HERA

How to Engage with / Repatriate ‘Artefacts‘–Ancestors? A Multi-Disciplinary Dialogue Around Collections of Ancestral Remains in German and French Museums

HERA
Vitrine vide mise en oeuvre dans la cadre de la restitution d’un tête maori en 2012_(c) MAAOA_Ville de Marseille

Summary

Physical Anthropology collections (comprising ancestral remains, anthropometric photographs, plaster casts, and many other material traces of racial anthropology) are perhaps the quintessential example of a problematic collection. Increasingly, scholars and activists point out that the modern museum has been a site par excellence for the transmission and reproduction of empires (Bennett, 1995), including an ’empire of knowledge’ founded on disciplinary rituals of collecting, expeditions, and ethnographic fieldwork (Rassool, 2015).
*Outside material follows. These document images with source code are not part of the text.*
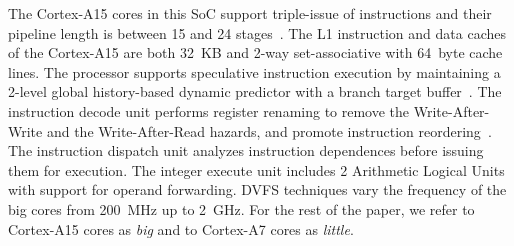 The Cortex-A15 cores in this SoC support triple-issue of instructions and their pipeline length is 
between 15 and 24 stages~\cite{MPR_A15}. The L1 instruction and data caches of the Cortex-A15 are 
both 32~KB and 2-way set-associative with 64~byte cache lines. The processor supports speculative 
instruction execution by maintaining a 2-level global history-based dynamic predictor 
with a branch target buffer~\cite{TRM_A15}. The instruction decode unit performs register renaming 
to remove the Write-After-Write and the Write-After-Read hazards, and promote 
instruction reordering~\cite{TRM_A15}. The instruction dispatch unit analyzes instruction dependences 
before issuing them for execution.  The integer execute unit includes 2 
Arithmetic Logical Units with support for operand forwarding. DVFS techniques vary the 
frequency of the big cores from 200~MHz up to 2~GHz.
For the rest of the paper, we refer to Cortex-A15 cores as \textit{big} and to Cortex-A7 cores as \textit{little}.







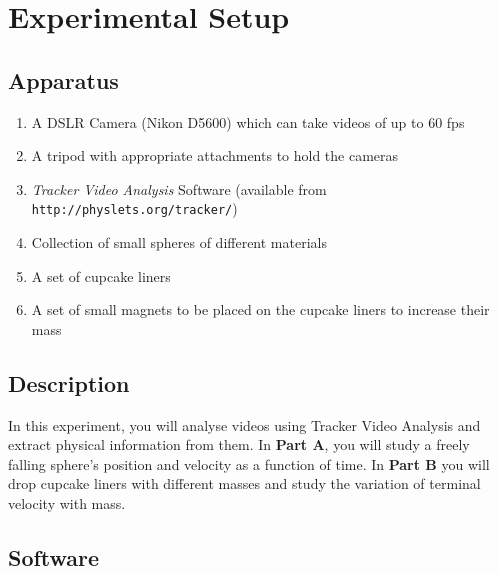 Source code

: 




\section*{Experimental Setup}

\subsection*{Apparatus}

\begin{enumerate}[label=\arabic*)]
\itemsep0em
\item A DSLR Camera (Nikon D5600) which can take videos of up to 60 fps
\item A tripod with appropriate attachments to hold the cameras
\item \textsl{Tracker Video Analysis} Software (available from \nolinkurl{http://physlets.org/tracker/})
\item Collection of small spheres of different materials
\item A set of cupcake liners
\item A set of small magnets to be placed on the cupcake liners to increase their mass

\end{enumerate}

\subsection*{Description}

In this experiment, you will analyse videos using Tracker Video Analysis and extract physical information from them. In \textbf{Part A}, you will study a freely falling sphere's position and velocity as a function of time. In \textbf{Part B} you will drop cupcake liners with different masses and study the variation of terminal velocity with mass. 


\subsection*{Software}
Many now support the imperative of ‘undoing Empire’ (Buscaglia-Salgado, 2003). This imperative does not ‘simply’ mean the reburial of ancestral remains, but also a reflection on the ethics of conserving, managing, and studying (or not studying) the human remains of Indigenous populations–bringing together researchers from multiple disciplinary fields in dialogue with the communities whose ancestors have been photographed, studied, recorded, or transformed into physical anthropological specimens.
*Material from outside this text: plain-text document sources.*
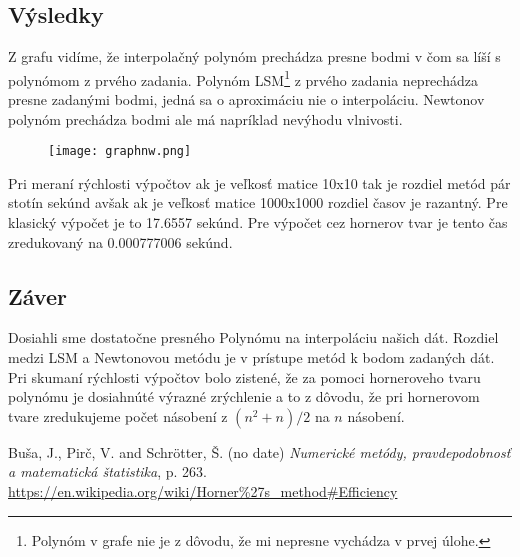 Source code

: \documentclass{article}
\theoremstyle{definition}
\theoremstyle{remark}
\begin{document}
\subsection{Výsledky}\label{sec:nothing}
Z grafu vidíme, že interpolačný polynóm prechádza presne bodmi v čom sa líší s polynómom z prvého zadania. Polynóm LSM\footnote{Polynóm v grafe nie je z dôvodu, že mi nepresne vychádza v prvej úlohe.} z prvého zadania neprechádza presne zadanými bodmi, jedná sa o aproximáciu nie o interpoláciu. Newtonov polynóm prechádza bodmi ale má napríklad nevýhodu vlnivosti. 
\begin{figure}[!htb]
\texttt{[image: graphnw.png]}
\centering
\end{figure}
Pri meraní rýchlosti výpočtov ak je veľkosť matice 10x10 tak je rozdiel metód pár stotín sekúnd avšak ak je veľkosť matice 1000x1000 rozdiel časov je razantný. Pre klasický výpočet je to 17.6557 sekúnd. Pre výpočet cez hornerov tvar je tento čas zredukovaný na 0.000777006 sekúnd.

\subsection{Záver}\label{sec:nothing}
Dosiahli sme dostatočne presného Polynómu na interpoláciu našich dát. Rozdiel medzi LSM a Newtonovou metódu je v prístupe metód k bodom zadaných dát. Pri skumaní rýchlosti výpočtov bolo zistené, že za pomoci horneroveho tvaru polynómu je dosiahnúté výrazné zrýchlenie a to z dôvodu, že pri hornerovom tvare zredukujeme počet násobení z $(n^2 + n)/2$ na $n$ násobení\cite{wiki}.  
\begin{thebibliography}{99}
 Buša, J., Pirč, V. and Schrötter, Š. (no date) \emph{Numerické metódy, pravdepodobnosť a matematická štatistika}, p. 263.
 \url{https://en.wikipedia.org/wiki/Horner%27s_method#Efficiency}

\end{thebibliography}
\end{document}
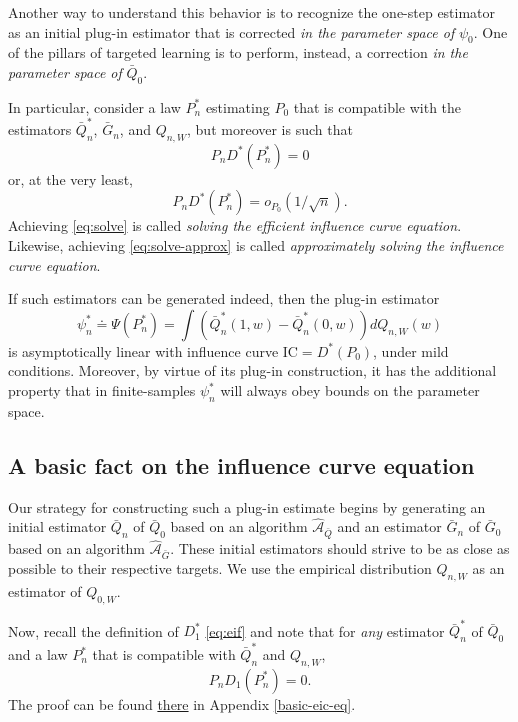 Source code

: \documentclass[11pt,openright,twoside]{book}
\newcommand{\Algo}{\widehat{\mathcal{A}}}
\newcommand{\defq}{\doteq}
\newcommand{\IC}{\textrm{IC}}
\newcommand{\Gbar}{\bar{G}}
\newcommand{\Qbar}{\bar{Q}}
\theoremstyle{definition}
\theoremstyle{definition}
\theoremstyle{definition}
\theoremstyle{remark}
\begin{document}
Another way to understand this behavior is to recognize the one-step estimator
as an initial plug-in estimator that is corrected \emph{in the parameter space of}
\(\psi_0\). One of the pillars of targeted learning is to perform, instead, a
correction \emph{in the parameter space of} \(\Qbar_0\).

In particular, consider a law \(P_{n}^{*}\) estimating \(P_{0}\) that is
compatible with the estimators \(\Qbar_n^*\), \(\Gbar_n\), and \(Q_{n,W}\), but
moreover is such that
\begin{equation} 
P_n  D^*(P_{n}^*)  = 0 \label{eq:solve}
\end{equation}
or, at the very least,
\begin{equation} 
P_n D^*(P_{n}^*) = o_{P_0}(1/\sqrt{n}). \label{eq:solve-approx} 
\end{equation}
Achieving \eqref{eq:solve} is called \emph{solving the efficient influence curve
equation}. Likewise, achieving \eqref{eq:solve-approx} is called
\emph{approximately solving the influence curve equation}.

If such estimators can be generated indeed, then the plug-in estimator
\begin{equation*}     \psi_n^*    \defq     \Psi(P_{n}^{*})    =     \int
\left(\Qbar_n^*(1,w)  - \Qbar_n^*(0,w)\right)  dQ_{n,W}(w) \end{equation*} is
asymptotically linear with influence curve \(\IC = D^{*}(P_{0})\), under mild
conditions. Moreover, by virtue of its plug-in construction, it has the
additional property that in finite-samples \(\psi_n^*\) will always obey bounds
on the parameter space.

\hypertarget{basic-fact}{%
\subsection{A basic fact on the influence curve equation}\label{basic-fact}}

Our strategy for constructing such a plug-in estimate begins by generating an
initial estimator \(\Qbar_n\) of \(\Qbar_0\) based on an algorithm \(\Algo_{\Qbar}\)
and an estimator \(\Gbar_n\) of \(\Gbar_0\) based on an algorithm \(\Algo_{\Gbar}\).
These initial estimators should strive to be as close as possible to their
respective targets. We use the empirical distribution \(Q_{n,W}\) as an
estimator of \(Q_{0,W}\).

Now, recall the definition of \(D_{1}^{*}\) \eqref{eq:eif} and note that for
\emph{any} estimator \(\Qbar_n^*\) of \(\Qbar_0\) and a law \(P_n^{*}\) that is
compatible with \(\Qbar_n^*\) and \(Q_{n,W}\), \begin{equation*}  P_{n}  D_{1}
(P_{n}^{*}) = 0.
\end{equation*}
The proof can be found \protect\hyperlink{basic-eic-eq}{there} in Appendix \ref{basic-eic-eq}.
\end{document}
The main objective of this project is to create an interdisciplinary network of researchers working on the history of ancestral remains collections from Central and Southern Africa, with a particular focus on provenance research. The project involves two university institutions from France and Germany (inherit. heritage in transformation, Humboldt-Universität zu Berlin, and the École des Hautes Études en Sciences Sociales in Marseille), an independent, non-profit artistic organisation and cultural platform based in Berlin (SAVY Contemporary), two university institutions from Sub-Saharan Africa (University of Kinshasa and University of the Western Cape), and has as its main partners three museums (Ethnologisches Museum in Berlin, the Berlin Museum of Medical History of the Charité, and the Musée d’Arts Africains, Océaniens, Amérindiens in Marseille). Experts from outside these institutions are also involved, coming from museum or university institutions in both countries (for example, Technische Universität Berlin) or from transnational institutions (for example, the International Committee for Museology).
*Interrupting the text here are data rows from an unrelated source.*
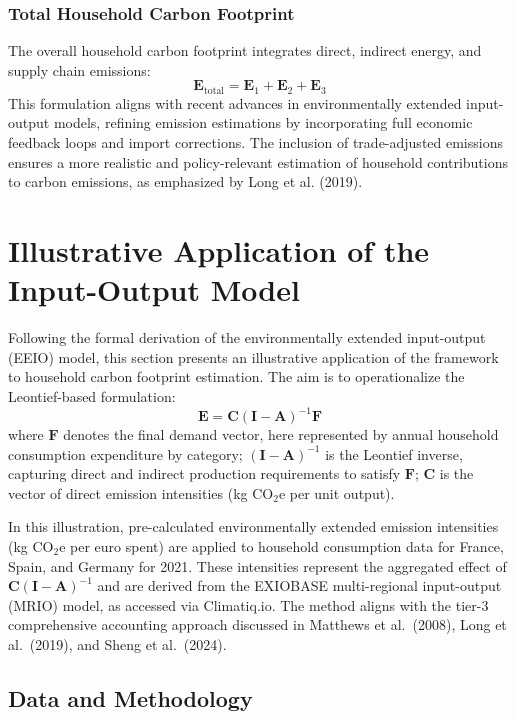 \documentclass[12pt,a4paper]{article}%
\begin{document}
\subsubsection*{Total Household Carbon Footprint}
The overall household carbon footprint integrates direct, indirect energy, and supply chain emissions:
\begin{equation}
    \mathbf{E}_{\text{total}} = \mathbf{E}_1 + \mathbf{E}_2 + \mathbf{E}_3
\end{equation}
This formulation aligns with recent advances in environmentally extended input-output models, refining emission estimations by incorporating full economic feedback loops and import corrections. The inclusion of trade-adjusted emissions ensures a more realistic and policy-relevant estimation of household contributions to carbon emissions, as emphasized by Long et al. (2019).
\section{Illustrative Application of the Input-Output Model}

Following the formal derivation of the environmentally extended input-output (EEIO) model, this section presents an illustrative application of the framework to household carbon footprint estimation. The aim is to operationalize the Leontief-based formulation:
\[
\mathbf{E} = \mathbf{C} (\mathbf{I}-\mathbf{A})^{-1} \mathbf{F}
\]
where $\mathbf{F}$ denotes the final demand vector, here represented by annual household consumption expenditure by category; ${(\mathbf{I}-\mathbf{A})}^{-1}$ is the Leontief inverse, capturing direct and indirect production requirements to satisfy $\mathbf{F}$; $\mathbf{C}$ is the vector of direct emission intensities (kg CO$_{2}$e per unit output).

In this illustration, pre-calculated environmentally extended emission intensities (kg CO$_{2}$e per euro spent) are applied to household consumption data for France, Spain, and Germany for 2021. These intensities represent the aggregated effect of $\mathbf{C} {(\mathbf{I}-\mathbf{A})}^{-1}$ and are derived from the EXIOBASE multi-regional input-output (MRIO) model, as accessed via Climatiq.io. The method aligns with the tier-3 comprehensive accounting approach discussed in Matthews et al.~(2008), Long et al.~(2019), and Sheng et al.~(2024).

\subsection{Data and Methodology}
\end{document}
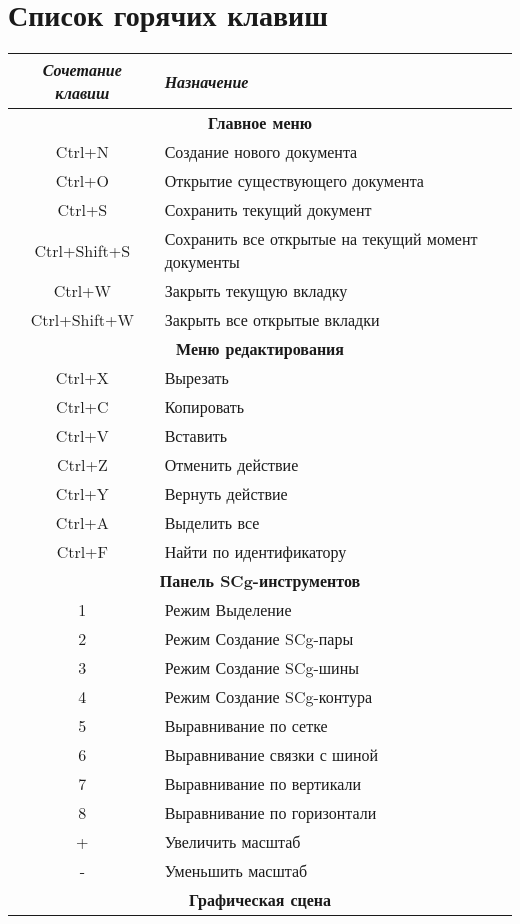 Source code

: \newpage
\section{Список горячих клавиш}

\begin{tabular}{|c|l|}
\hline
\textit{Сочетание клавиш} & \textit{Назначение} \\
\hline
\multicolumn{2}{|c|}{\textbf{Главное меню}} \\
\hline
Ctrl+N & Создание нового документа \\
\hline
Ctrl+O & Открытие существующего документа \\
\hline
Ctrl+S & Сохранить текущий документ \\
\hline
Ctrl+Shift+S & Сохранить все открытые на текущий момент документы \\
\hline
Ctrl+W & Закрыть текущую вкладку \\
\hline
Ctrl+Shift+W & Закрыть все открытые вкладки\\
\hline
\multicolumn{2}{|c|}{\textbf{Меню редактирования}} \\
\hline
Ctrl+X & Вырезать \\
\hline
Ctrl+C & Копировать\\
\hline
Ctrl+V & Вставить \\
\hline
Ctrl+Z & Отменить действие \\
\hline
Ctrl+Y & Вернуть действие \\
\hline
Ctrl+A & Выделить все \\
\hline
Ctrl+F & Найти по идентификатору \\
\hline
\multicolumn{2}{|c|}{\textbf{Панель SCg-инструментов}} \\
\hline
1 & Режим Выделение\\
\hline
2 & Режим Создание SCg-пары \\
\hline
3 & Режим Создание SCg-шины \\
\hline
4 & Режим Создание SCg-контура \\
\hline
5 & Выравнивание по сетке \\
\hline
6 & Выравнивание связки с шиной \\
\hline
7 & Выравнивание по вертикали \\
\hline
8 & Выравнивание по горизонтали \\
\hline
+ & Увеличить масштаб \\
\hline
- & Уменьшить масштаб \\
\hline
\multicolumn{2}{|c|}{\textbf{Графическая сцена}} \\

\end{tabular}
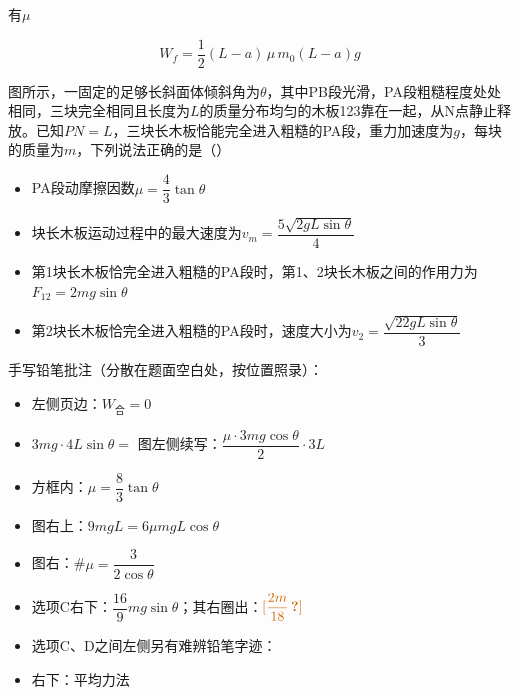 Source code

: 有$\mu$

\[ W_f=\frac{1}{2}(L-a)\,\mu\, m_0 (L-a) g \]

\begin{problem}[贴纸印刷题]
图所示，一固定的足够长斜面体倾斜角为$\theta$，其中PB段光滑，PA段粗糙程度处处相同，三块完全相同且长度为$L$的质量分布均匀的木板123靠在一起，从N点静止释放。已知$PN=L$，三块长木板恰能完全进入粗糙的PA段，重力加速度为$g$，每块的质量为$m$，下列说法正确的是（） %

\begin{itemize}
\item[A.] PA段动摩擦因数$\mu=\dfrac{4}{3}\tan\theta$ %
\item[B.] 块长木板运动过程中的最大速度为$v_m=\dfrac{5\sqrt{2gL\sin\theta}}{4}$ %
\item[C.] 第1块长木板恰完全进入粗糙的PA段时，第1、2块长木板之间的作用力为$F_{12}=2mg\sin\theta$ %
\item[D.] 第2块长木板恰完全进入粗糙的PA段时，速度大小为$v_2=\dfrac{\sqrt{22gL\sin\theta}}{3}$ %
\end{itemize}


\begin{solution}
手写铅笔批注（分散在题面空白处，按位置照录）：
\begin{itemize}
\item 左侧页边：$W_{\text{合}}=0$
\item $3mg\cdot4L\sin\theta=$ \quad 图左侧续写：$\dfrac{\mu\cdot3mg\cos\theta}{2}\cdot3L$
\item 方框内：$\mu=\dfrac{8}{3}\tan\theta$
\item 图右上：$9mgL=6\mu mgL\cos\theta$ %
\item 图右：\#\quad $\mu=\dfrac{3}{2\cos\theta}$
\item 选项C右下：$\dfrac{16}{9}mg\sin\theta$；其右圈出：$\unclear{\dfrac{2m}{18}}$ %
\item 选项C、D之间左侧另有难辨铅笔字迹：
\item 右下：平均力法\ 
\end{itemize}
\end{solution}
\end{problem}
The project is structured in two consecutive five-month phases. The first phase begins with an online exchange of information and dialogue between museum professionals and researchers, including a methodological workshop entitled Doing Provenance Research in Germany: Tools, Databases, and Access (May 2026). This phase culminates in a week-long, in-person workshop in Berlin (June 2026), hosted across key museums such as the Ethnologisches Museum and the Berlin Museum of Medical History of the Charité, alongside collaborative sessions at the inherit premises and at SAVY Contemporary, fostering collective reflection and synthesis of findings. The second phase follows a similar pattern of online exchanges and hands-on research, including a methodological workshop entitled Doing Provenance Research in France: Tools, Databases, and Access (July 2026). This phase culminates in an intensive week-long workshop (November 2026) at the Musée d’Arts Africains, Océaniens, Amérindiens in Marseille (MAAOA), as well as across additional museum settings, university research environments, and archival collections in Marseille and Aix-en-Provence. A public workshop event (November 13th) will bring together participants, museum staff, and invited experts to share insights, present findings, and stimulate broader dialogue.